WHAT THE TASK ASKS.
Go through the entries and copy every line that has the string "conv" in it.

[LISTED RECORDS Boundary: Start]

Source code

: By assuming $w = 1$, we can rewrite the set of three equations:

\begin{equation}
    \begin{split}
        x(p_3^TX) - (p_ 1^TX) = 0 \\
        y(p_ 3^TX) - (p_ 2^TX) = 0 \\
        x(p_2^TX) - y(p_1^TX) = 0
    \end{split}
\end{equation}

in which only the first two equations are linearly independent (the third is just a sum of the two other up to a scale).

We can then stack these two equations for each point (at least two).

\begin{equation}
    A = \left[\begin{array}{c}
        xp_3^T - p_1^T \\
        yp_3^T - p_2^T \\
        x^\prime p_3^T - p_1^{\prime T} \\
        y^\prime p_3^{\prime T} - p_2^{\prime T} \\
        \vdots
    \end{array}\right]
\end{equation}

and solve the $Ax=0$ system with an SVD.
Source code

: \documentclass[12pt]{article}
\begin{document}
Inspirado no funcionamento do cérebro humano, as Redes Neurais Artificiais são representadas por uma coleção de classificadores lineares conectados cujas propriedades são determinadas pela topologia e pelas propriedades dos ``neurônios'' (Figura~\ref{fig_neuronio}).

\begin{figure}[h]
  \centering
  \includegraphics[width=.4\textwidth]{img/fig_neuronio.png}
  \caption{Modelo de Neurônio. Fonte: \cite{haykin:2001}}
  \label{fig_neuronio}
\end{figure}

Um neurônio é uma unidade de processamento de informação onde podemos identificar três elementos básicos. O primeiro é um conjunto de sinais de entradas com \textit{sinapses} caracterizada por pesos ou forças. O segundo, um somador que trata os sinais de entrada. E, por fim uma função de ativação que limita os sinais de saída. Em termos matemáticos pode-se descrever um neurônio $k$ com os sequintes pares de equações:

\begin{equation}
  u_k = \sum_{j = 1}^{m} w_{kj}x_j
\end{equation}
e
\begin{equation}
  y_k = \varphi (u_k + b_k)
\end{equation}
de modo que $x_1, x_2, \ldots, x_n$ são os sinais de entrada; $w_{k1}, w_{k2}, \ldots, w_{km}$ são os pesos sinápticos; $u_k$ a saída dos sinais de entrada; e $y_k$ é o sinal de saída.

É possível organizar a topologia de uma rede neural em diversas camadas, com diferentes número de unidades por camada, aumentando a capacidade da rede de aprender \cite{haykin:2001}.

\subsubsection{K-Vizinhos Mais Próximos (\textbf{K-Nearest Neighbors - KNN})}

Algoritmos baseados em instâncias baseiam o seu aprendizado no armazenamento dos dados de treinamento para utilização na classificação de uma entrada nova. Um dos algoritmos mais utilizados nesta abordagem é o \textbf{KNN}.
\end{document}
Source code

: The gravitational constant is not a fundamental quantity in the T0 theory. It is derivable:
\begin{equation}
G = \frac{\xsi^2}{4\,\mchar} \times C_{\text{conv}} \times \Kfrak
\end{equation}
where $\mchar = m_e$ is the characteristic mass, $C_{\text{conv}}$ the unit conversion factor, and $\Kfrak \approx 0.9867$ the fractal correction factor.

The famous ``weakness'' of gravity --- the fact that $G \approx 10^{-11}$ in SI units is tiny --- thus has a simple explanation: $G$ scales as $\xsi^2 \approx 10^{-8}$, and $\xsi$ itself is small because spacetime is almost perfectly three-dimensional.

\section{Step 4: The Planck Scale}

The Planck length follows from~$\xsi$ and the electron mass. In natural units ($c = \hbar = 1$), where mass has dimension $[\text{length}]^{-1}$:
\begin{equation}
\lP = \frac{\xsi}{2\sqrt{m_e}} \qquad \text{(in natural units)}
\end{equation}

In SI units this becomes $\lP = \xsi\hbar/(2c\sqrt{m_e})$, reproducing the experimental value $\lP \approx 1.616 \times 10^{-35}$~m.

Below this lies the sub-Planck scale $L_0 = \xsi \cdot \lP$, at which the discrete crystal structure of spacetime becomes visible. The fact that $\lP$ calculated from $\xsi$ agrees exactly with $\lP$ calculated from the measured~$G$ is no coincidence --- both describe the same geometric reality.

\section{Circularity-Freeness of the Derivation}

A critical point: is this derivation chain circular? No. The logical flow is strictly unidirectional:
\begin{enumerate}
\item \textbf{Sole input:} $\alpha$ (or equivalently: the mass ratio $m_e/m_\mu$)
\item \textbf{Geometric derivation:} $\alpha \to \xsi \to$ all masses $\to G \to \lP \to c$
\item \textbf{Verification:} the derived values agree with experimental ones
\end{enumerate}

[LISTED RECORDS Boundary: End]

WRITTEN RESPONSE.
G = \frac{\xsi^2}{4\,\mchar} \times C_{\text{conv}} \times \Kfrak
where $\mchar = m_e$ is the characteristic mass, $C_{\text{conv}}$ the unit conversion factor, and $\Kfrak \approx 0.9867$ the fractal correction factor.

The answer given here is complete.